Oh, but Acton did love her. That was exactly what he was afraid of.
Something in him loosened at the sound of her words; he hadn’t realized he’d been braced for a different answer until he was relieved to hear the one she gave. “Lucky me, then,” he said in response, and grinned his crooked, carefree grin. Any ghosts fled in the moment Acton crossed to her, scrubbed clean by the coarse desert wind.
He pressed his muzzle to her girl-slim shoulder, inhaled the scent of her, sun and spice and something warm-sharp that reminded him of Bexley. For a moment he closed his eyes and pictured her small, wobbling on thin legs, her hair like wisps of cloud. No illusion could be so perfect.
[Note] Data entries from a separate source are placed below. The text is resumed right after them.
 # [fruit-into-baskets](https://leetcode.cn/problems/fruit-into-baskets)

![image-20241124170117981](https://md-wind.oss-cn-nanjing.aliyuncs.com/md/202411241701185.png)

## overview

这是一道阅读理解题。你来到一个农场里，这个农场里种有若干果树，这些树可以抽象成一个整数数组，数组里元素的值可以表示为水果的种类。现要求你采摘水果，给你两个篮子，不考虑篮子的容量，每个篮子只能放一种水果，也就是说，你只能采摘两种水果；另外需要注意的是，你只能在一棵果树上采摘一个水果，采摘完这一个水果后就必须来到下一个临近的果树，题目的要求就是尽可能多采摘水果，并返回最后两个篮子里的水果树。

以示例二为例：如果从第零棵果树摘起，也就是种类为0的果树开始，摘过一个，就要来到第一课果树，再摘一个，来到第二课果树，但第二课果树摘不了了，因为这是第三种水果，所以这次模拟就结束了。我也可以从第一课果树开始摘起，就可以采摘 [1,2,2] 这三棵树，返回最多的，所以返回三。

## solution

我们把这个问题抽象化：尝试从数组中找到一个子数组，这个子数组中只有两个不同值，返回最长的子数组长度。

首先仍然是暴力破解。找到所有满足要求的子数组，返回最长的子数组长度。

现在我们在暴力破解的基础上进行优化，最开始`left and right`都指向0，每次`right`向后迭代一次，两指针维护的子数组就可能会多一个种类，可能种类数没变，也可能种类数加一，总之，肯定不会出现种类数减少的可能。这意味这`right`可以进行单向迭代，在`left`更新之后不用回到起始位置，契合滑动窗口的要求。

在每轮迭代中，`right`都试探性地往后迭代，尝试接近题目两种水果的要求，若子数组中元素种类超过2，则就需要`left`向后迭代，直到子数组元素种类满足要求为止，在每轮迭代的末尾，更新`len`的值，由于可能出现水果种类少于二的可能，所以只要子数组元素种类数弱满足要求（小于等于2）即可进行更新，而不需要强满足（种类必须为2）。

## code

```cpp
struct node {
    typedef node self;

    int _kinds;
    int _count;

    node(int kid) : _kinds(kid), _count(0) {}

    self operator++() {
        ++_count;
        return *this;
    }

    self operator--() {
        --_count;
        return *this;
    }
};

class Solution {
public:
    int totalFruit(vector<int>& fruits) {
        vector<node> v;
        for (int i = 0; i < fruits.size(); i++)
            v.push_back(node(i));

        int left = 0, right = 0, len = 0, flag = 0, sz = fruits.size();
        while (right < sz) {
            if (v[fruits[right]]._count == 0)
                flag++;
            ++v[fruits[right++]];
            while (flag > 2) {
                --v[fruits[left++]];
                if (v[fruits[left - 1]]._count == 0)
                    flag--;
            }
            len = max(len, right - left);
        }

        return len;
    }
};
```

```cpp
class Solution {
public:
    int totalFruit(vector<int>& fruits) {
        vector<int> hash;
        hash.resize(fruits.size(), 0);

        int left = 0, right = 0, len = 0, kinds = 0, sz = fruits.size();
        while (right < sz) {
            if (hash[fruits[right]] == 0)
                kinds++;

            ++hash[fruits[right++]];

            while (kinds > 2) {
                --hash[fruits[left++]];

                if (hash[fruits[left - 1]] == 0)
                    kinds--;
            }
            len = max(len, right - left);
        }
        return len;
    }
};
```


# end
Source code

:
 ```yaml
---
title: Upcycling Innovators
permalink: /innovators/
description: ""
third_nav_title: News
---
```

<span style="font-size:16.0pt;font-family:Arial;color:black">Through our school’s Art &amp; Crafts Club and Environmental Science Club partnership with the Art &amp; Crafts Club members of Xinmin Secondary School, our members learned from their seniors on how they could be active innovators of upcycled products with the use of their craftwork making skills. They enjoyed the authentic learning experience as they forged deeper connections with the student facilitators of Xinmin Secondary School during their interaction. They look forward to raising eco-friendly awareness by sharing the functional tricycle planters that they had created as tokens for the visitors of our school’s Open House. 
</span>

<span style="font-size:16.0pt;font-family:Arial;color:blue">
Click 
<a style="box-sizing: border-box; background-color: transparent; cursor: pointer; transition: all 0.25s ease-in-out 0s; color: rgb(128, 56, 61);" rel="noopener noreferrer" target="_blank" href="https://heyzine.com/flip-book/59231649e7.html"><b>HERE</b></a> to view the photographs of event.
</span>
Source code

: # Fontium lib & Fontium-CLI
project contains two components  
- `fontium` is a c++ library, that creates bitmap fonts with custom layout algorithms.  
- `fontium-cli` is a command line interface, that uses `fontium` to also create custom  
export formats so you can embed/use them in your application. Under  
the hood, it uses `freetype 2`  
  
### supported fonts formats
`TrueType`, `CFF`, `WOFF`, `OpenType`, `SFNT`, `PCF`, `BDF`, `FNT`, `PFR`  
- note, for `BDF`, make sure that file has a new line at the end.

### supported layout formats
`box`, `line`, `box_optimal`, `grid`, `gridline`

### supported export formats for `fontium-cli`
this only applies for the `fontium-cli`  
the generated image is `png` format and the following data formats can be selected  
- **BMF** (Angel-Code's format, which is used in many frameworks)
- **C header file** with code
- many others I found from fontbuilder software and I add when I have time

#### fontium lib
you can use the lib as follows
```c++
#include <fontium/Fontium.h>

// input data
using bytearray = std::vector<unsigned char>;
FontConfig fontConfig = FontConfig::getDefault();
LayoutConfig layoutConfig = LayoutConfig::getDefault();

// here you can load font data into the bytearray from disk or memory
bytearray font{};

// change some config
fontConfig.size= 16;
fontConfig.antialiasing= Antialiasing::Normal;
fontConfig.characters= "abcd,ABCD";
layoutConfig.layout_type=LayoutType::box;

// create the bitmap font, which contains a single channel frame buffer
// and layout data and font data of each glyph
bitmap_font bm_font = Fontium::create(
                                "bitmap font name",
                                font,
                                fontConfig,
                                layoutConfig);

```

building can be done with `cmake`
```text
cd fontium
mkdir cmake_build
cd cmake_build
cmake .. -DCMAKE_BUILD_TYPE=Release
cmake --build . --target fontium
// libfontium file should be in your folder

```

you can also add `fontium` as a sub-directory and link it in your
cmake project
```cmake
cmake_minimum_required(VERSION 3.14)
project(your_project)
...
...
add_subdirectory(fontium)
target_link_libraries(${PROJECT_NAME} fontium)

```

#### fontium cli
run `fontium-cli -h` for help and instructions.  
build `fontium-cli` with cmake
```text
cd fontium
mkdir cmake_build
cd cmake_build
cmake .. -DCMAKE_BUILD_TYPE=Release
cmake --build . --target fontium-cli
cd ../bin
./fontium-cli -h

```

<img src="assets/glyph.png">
When he opened them his citrine gaze found the weapon tucked to her hip, its gleaming edges marking it the brightest thing in the desert tonight. What other token might a girl keep there? A shawl, a basket of lovely, tender things?
But not their daughter. Acton is both proud and a little ashamed, and the two mix poorly, mingled wine and gall. The buckskin did not know how he ought to feel, never having had a parent himself, but somehow from every angle he looked at it he didn’t measure up.
Maybe it had something to do with why he didn’t think much on it. Why he tried not to look north, tried not to think of the sun full and hot on his skin, or a girl that made him spark like flint.
“What are you up to out here, anyway?” he said, and his voice echoed out across the cool and waiting sands, as if to reiterate his question - for there was nothing, nothing, nothing but trouble in the dark expanse of the desert.
Not that Acton knew a thing about that. Not that he was surprised to find his daughter out in the middle of it, either.